TGI/Gombe : reconnu copropriétaire, l’Hôtel de Ville réclame la propriété de tout l’immeuble

0
92

justice6L’Hôtel de Ville de Kinshasa est en procès au Tribunal  de Grande Instance de Gombe contre Mohamed Ali Jafferali. Il réclame la propriété du local 9 de l’immeuble du marché ex-3z, situé aux croisements des avenues du Commerce et des Marais, à Gombe. L’audience publique de cette cause inscrite sous le RC 109.645 est passée le mercredi 16 avril 2014, le jugement est promis dans le délai légal.

Concernant les faits, les avocats de l’Hôtel de Ville de Kinshasa ont fait savoir que leur client a saisi le tribunal des céans en tierce opposition pour obtenir l’annulation du jugement que celui-ci avait rendu en sa défaveur au profit de Mohamed Ali Jafferali. Ledit jugement avait ordonné le déguerpissement de son locataire dans l’appartement  n°9 dans l’immeuble sus indiqué. Les mêmes avocats ont rappelé que Mohamed Ali Jafferali avait initié une action en justice contre le locataire de l’Hôtel de Ville de Kinshasa en sollicitant son déguerpissement, et avait obtenu gain de cause.  Ils ont ajouté que ce dernier n’a pas la qualité pour pouvoir  poser de tels actes parce que l’ensemble de l’immeuble appartient à leur client. Cet immeuble a appartenu en son temps à la société Cogimmo, qui, à son tour  l’avait cédé à l’Hôtel de Ville de Kinshasa pour couvrir les arriérés de ses redevances, ont relevé les avocats de l’Hôtel de Ville.

A son tour, Mohamed Ali Jafferali par le biais de ses conseils, a indiqué que la société Cogimmo n’avait cédé que certains locaux de son immeuble, autre que le local 9 qu’il réclame et non l’ensemble de l’ immeuble comme soutient la partie civile.  Il a d’ailleurs ajouté qu’ en 2008 d’autres occupants dudit immeuble devenu conflictuel avaient saisi le tribunal des céans afin qu’ils soient confirmés copropriétaires des locaux qu’ils occupaient, et le tribunal avait fait droit à leur requête. Tous étaient confirmés propriétaires sur base du jugement que ce dernier avait rendu. Ledit jugement n’avait jamais fait l’objet d’une contestation par voie d’appel. A ce jour, ce jugement est devenu inattaquable. Ces praticiens du droit ont martelé que c’est sur base de cette décision rendue en 2008 que leur client avait initié une action de déguerpissement contre le locataire de l’Hôtel, qui occupe son local  sans titre ni droit. Les avocats de Mohamed Ali ont demandé au tribunal de condamner l’Hôtel de Ville de Kinshasa à payer 1 million de dollars en Francs congolais pour procès téméraire et vexatoire.

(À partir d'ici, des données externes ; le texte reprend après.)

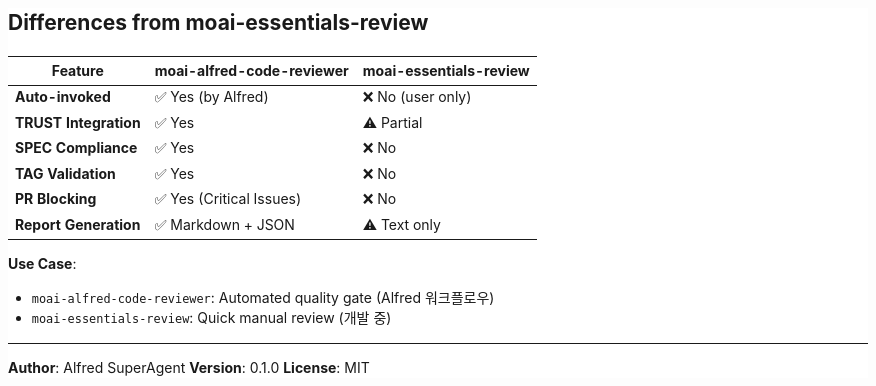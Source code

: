 
## Differences from moai-essentials-review

| Feature | moai-alfred-code-reviewer | moai-essentials-review |
|---------|---------------------------|------------------------|
| **Auto-invoked** | ✅ Yes (by Alfred) | ❌ No (user only) |
| **TRUST Integration** | ✅ Yes | ⚠️ Partial |
| **SPEC Compliance** | ✅ Yes | ❌ No |
| **TAG Validation** | ✅ Yes | ❌ No |
| **PR Blocking** | ✅ Yes (Critical Issues) | ❌ No |
| **Report Generation** | ✅ Markdown + JSON | ⚠️ Text only |

**Use Case**:
- `moai-alfred-code-reviewer`: Automated quality gate (Alfred 워크플로우)
- `moai-essentials-review`: Quick manual review (개발 중)

---

**Author**: Alfred SuperAgent
**Version**: 0.1.0
**License**: MIT
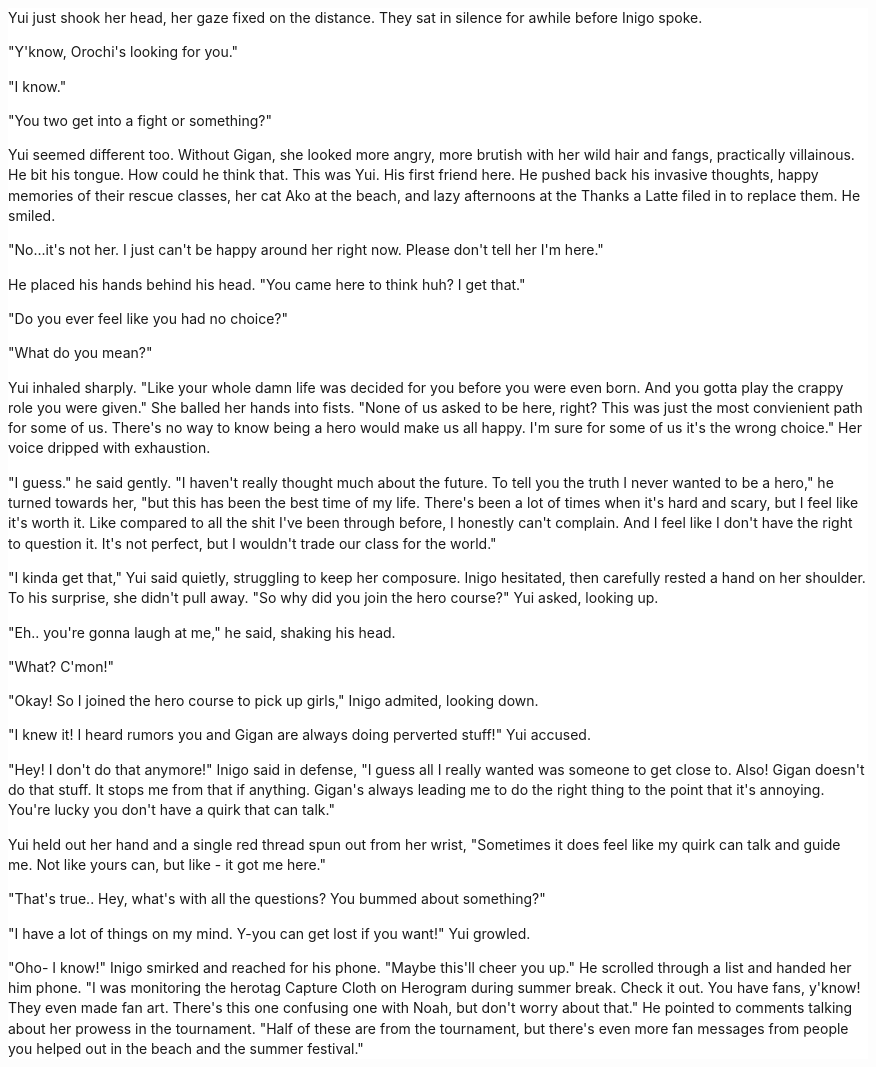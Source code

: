 Yui just shook her head, her gaze fixed on the distance. They sat in silence for awhile before Inigo spoke.

"Y'know, Orochi's looking for you."

"I know."

"You two get into a fight or something?" 

Yui seemed different too. Without Gigan, she looked more angry, more brutish with her wild hair and fangs, practically villainous. He bit his tongue. How could he think that. This was Yui. His first friend here. He pushed back his invasive thoughts, happy memories of their rescue classes, her cat Ako at the beach, and lazy afternoons at the Thanks a Latte filed in to replace them. He smiled.

"No...it's not her. I just can't be happy around her right now. Please don't tell her I'm here."

He placed his hands behind his head. "You came here to think huh? I get that."

"Do you ever feel like you had no choice?"

"What do you mean?"

Yui inhaled sharply. "Like your whole damn life was decided for you before you were even born. And you gotta play the crappy role you were given." She balled her hands into fists. "None of us asked to be here, right? This was just the most convienient path for some of us. There's no way to know being a hero would make us all happy. I'm sure for some of us it's the wrong choice." Her voice dripped with exhaustion.

"I guess." he said gently. "I haven't really thought much about the future. To tell you the truth I never wanted to be a hero," he turned towards her, "but this has been the best time of my life. There's been a lot of times when it's hard and scary, but I feel like it's worth it. Like compared to all the shit I've been through before, I honestly can't complain. And I feel like I don't have the right to question it. It's not perfect, but I wouldn't trade our class for the world."

"I kinda get that," Yui said quietly, struggling to keep her composure. Inigo hesitated, then carefully rested a hand on her shoulder. To his surprise, she didn't pull away. "So why did you join the hero course?" Yui asked, looking up.

"Eh.. you're gonna laugh at me," he said, shaking his head.

"What? C'mon!" 

"Okay! So I joined the hero course to pick up girls," Inigo admited, looking down.

"I knew it! I heard rumors you and Gigan are always doing perverted stuff!" Yui accused.

"Hey! I don't do that anymore!" Inigo said in defense, "I guess all I really wanted was someone to get close to. Also! Gigan doesn't do that stuff. It stops me from that if anything. Gigan's always leading me to do the right thing to the point that it's annoying. You're lucky you don't have a quirk that can talk."

Yui held out her hand and a single red thread spun out from her wrist, "Sometimes it does feel like my quirk can talk and guide me. Not like yours can, but like - it got me here."

"That's true.. Hey, what's with all the questions? You bummed about something?" 

"I have a lot of things on my mind. Y-you can get lost if you want!" Yui growled.

"Oho- I know!" Inigo smirked and reached for his phone. "Maybe this'll cheer you up." He scrolled through a list and handed her him phone. "I was monitoring the herotag Capture Cloth on Herogram during summer break. Check it out. You have fans, y'know! They even made fan art. There's this one confusing one with Noah, but don't worry about that." He pointed to comments talking about her prowess in the tournament. "Half of these are from the tournament, but there's even more fan messages from people you helped out in the beach and the summer festival."
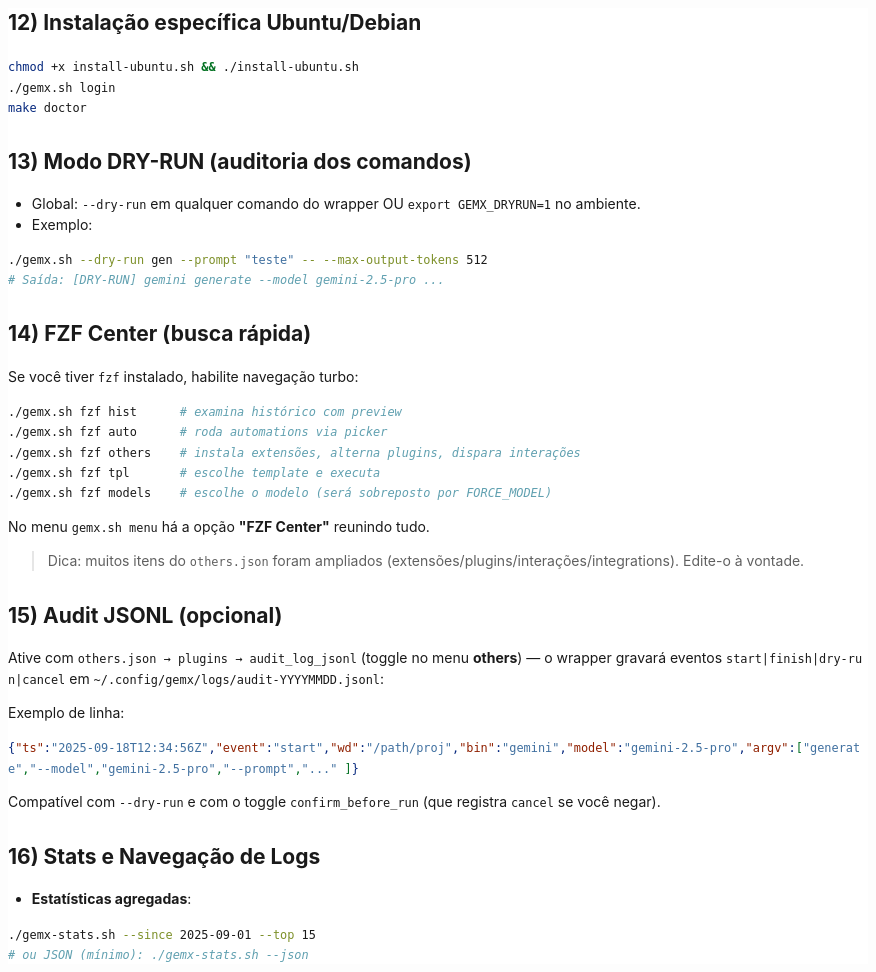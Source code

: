 
## 12) Instalação específica Ubuntu/Debian

```bash
chmod +x install-ubuntu.sh && ./install-ubuntu.sh
./gemx.sh login
make doctor
```

## 13) Modo DRY-RUN (auditoria dos comandos)

- Global: `--dry-run` em qualquer comando do wrapper OU `export GEMX_DRYRUN=1` no ambiente.
- Exemplo:
```bash
./gemx.sh --dry-run gen --prompt "teste" -- --max-output-tokens 512
# Saída: [DRY-RUN] gemini generate --model gemini-2.5-pro ...
```


## 14) FZF Center (busca rápida)

Se você tiver `fzf` instalado, habilite navegação turbo:
```bash
./gemx.sh fzf hist      # examina histórico com preview
./gemx.sh fzf auto      # roda automations via picker
./gemx.sh fzf others    # instala extensões, alterna plugins, dispara interações
./gemx.sh fzf tpl       # escolhe template e executa
./gemx.sh fzf models    # escolhe o modelo (será sobreposto por FORCE_MODEL)
```
No menu `gemx.sh menu` há a opção **"FZF Center"** reunindo tudo.

> Dica: muitos itens do `others.json` foram ampliados (extensões/plugins/interações/integrations). Edite-o à vontade.



## 15) Audit JSONL (opcional)

Ative com `others.json → plugins → audit_log_jsonl` (toggle no menu **others**) — o wrapper gravará
eventos `start|finish|dry-run|cancel` em `~/.config/gemx/logs/audit-YYYYMMDD.jsonl`:

Exemplo de linha:
```json
{"ts":"2025-09-18T12:34:56Z","event":"start","wd":"/path/proj","bin":"gemini","model":"gemini-2.5-pro","argv":["generate","--model","gemini-2.5-pro","--prompt","..." ]}
```

Compatível com `--dry-run` e com o toggle `confirm_before_run` (que registra `cancel` se você negar).


## 16) Stats e Navegação de Logs

- **Estatísticas agregadas**:
```bash
./gemx-stats.sh --since 2025-09-01 --top 15
# ou JSON (mínimo): ./gemx-stats.sh --json
```
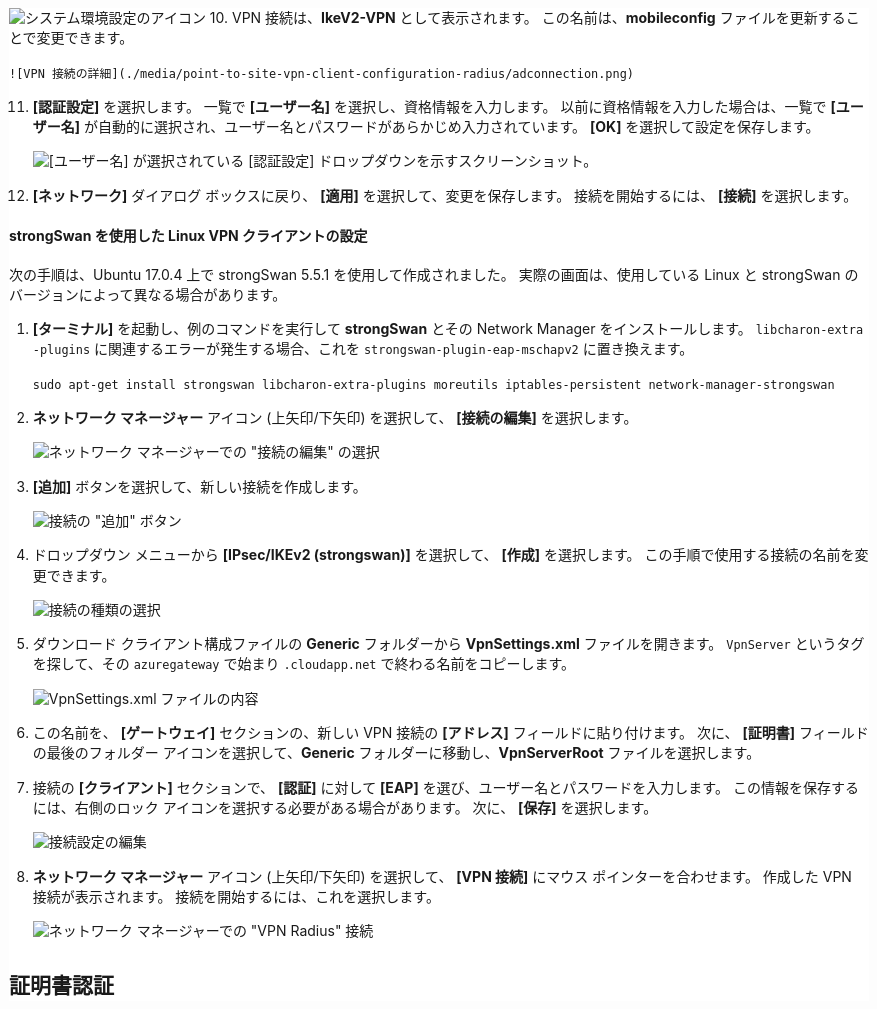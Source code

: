    ![システム環境設定のアイコン](./media/point-to-site-vpn-client-configuration-radius/adnetwork.png)
10. VPN 接続は、**IkeV2-VPN** として表示されます。 この名前は、**mobileconfig** ファイルを更新することで変更できます。

    ![VPN 接続の詳細](./media/point-to-site-vpn-client-configuration-radius/adconnection.png)
11. **[認証設定]** を選択します。 一覧で **[ユーザー名]** を選択し、資格情報を入力します。 以前に資格情報を入力した場合は、一覧で **[ユーザー名]** が自動的に選択され、ユーザー名とパスワードがあらかじめ入力されています。 **[OK]** を選択して設定を保存します。

    ![[ユーザー名] が選択されている [認証設定] ドロップダウンを示すスクリーンショット。](./media/point-to-site-vpn-client-configuration-radius/adauthentication.png)
12. **[ネットワーク]** ダイアログ ボックスに戻り、 **[適用]** を選択して、変更を保存します。 接続を開始するには、 **[接続]** を選択します。

#### <a name="linux-vpn-client-setup-through-strongswan"></a><a name="adlinuxcli"></a>strongSwan を使用した Linux VPN クライアントの設定

次の手順は、Ubuntu 17.0.4 上で strongSwan 5.5.1 を使用して作成されました。 実際の画面は、使用している Linux と strongSwan のバージョンによって異なる場合があります。

1. **[ターミナル]** を起動し、例のコマンドを実行して **strongSwan** とその Network Manager をインストールします。 `libcharon-extra-plugins` に関連するエラーが発生する場合、これを `strongswan-plugin-eap-mschapv2` に置き換えます。

   ```Terminal
   sudo apt-get install strongswan libcharon-extra-plugins moreutils iptables-persistent network-manager-strongswan
   ```
2. **ネットワーク マネージャー** アイコン (上矢印/下矢印) を選択して、 **[接続の編集]** を選択します。

   ![ネットワーク マネージャーでの "接続の編集" の選択](./media/point-to-site-vpn-client-configuration-radius/EditConnection.png)
3. **[追加]** ボタンを選択して、新しい接続を作成します。

   ![接続の "追加" ボタン](./media/point-to-site-vpn-client-configuration-radius/AddConnection.png)
4. ドロップダウン メニューから **[IPsec/IKEv2 (strongswan)]** を選択して、 **[作成]** を選択します。 この手順で使用する接続の名前を変更できます。

   ![接続の種類の選択](./media/point-to-site-vpn-client-configuration-radius/AddIKEv2.png)
5. ダウンロード クライアント構成ファイルの **Generic** フォルダーから **VpnSettings.xml** ファイルを開きます。 `VpnServer` というタグを探して、その `azuregateway` で始まり `.cloudapp.net` で終わる名前をコピーします。

   ![VpnSettings.xml ファイルの内容](./media/point-to-site-vpn-client-configuration-radius/VpnSettings.png)
6. この名前を、 **[ゲートウェイ]** セクションの、新しい VPN 接続の **[アドレス]** フィールドに貼り付けます。 次に、 **[証明書]** フィールドの最後のフォルダー アイコンを選択して、**Generic** フォルダーに移動し、**VpnServerRoot** ファイルを選択します。
7. 接続の **[クライアント]** セクションで、 **[認証]** に対して **[EAP]** を選び、ユーザー名とパスワードを入力します。 この情報を保存するには、右側のロック アイコンを選択する必要がある場合があります。 次に、 **[保存]** を選択します。

   ![接続設定の編集](./media/point-to-site-vpn-client-configuration-radius/editconnectionsettings.png)
8. **ネットワーク マネージャー** アイコン (上矢印/下矢印) を選択して、 **[VPN 接続]** にマウス ポインターを合わせます。 作成した VPN 接続が表示されます。 接続を開始するには、これを選択します。

   ![ネットワーク マネージャーでの "VPN Radius" 接続](./media/point-to-site-vpn-client-configuration-radius/ConnectRADIUS.png)

## <a name="certificate-authentication"></a><a name="certeap"></a>証明書認証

            En réplique, les avocats de l’Hôtel de Ville de Kinshasa ont indiqué qu’il y a eu mauvaise direction dans le chef de Mohamed Ali Jafferali, dans la mesure où au lieu d’initier  l’action de déguerpissement contre leur client parce que tout l’immeuble lui appartient, il avait dirigé son action contre le locataire alors qu’il n’est pas concerné par ce conflit. Ils ont indiqué que l’Hôtel de Ville de Kinshasa a initié la présente action en tierce opposition pour n’avoir pas été cité dans le jugement qui a ordonné le déguerpissement de son locataire.

            Le ministère public, dans son avis rendu sur le banc, a demandé aux juges de dire irrecevable l’action sous examen pour défaut de qualité dans le chef de l’Hôtel de Ville. L’organe de la loi après avoir parcouru le jugement qui avait confirmé les autres occupants de l’immeuble querellé, a indiqué que l’Hôtel de Ville ne pouvait pas saisir la justice en tant que propriétaire de l’ensemble de l’immeuble mais plutôt comme copropriétaire,  parce que dans la convention qu’il avait signée avec la société Cogimmo, il était indiqué qu’il n’était propriétaire que de certains locaux et non de l’ensemble de l’immeuble.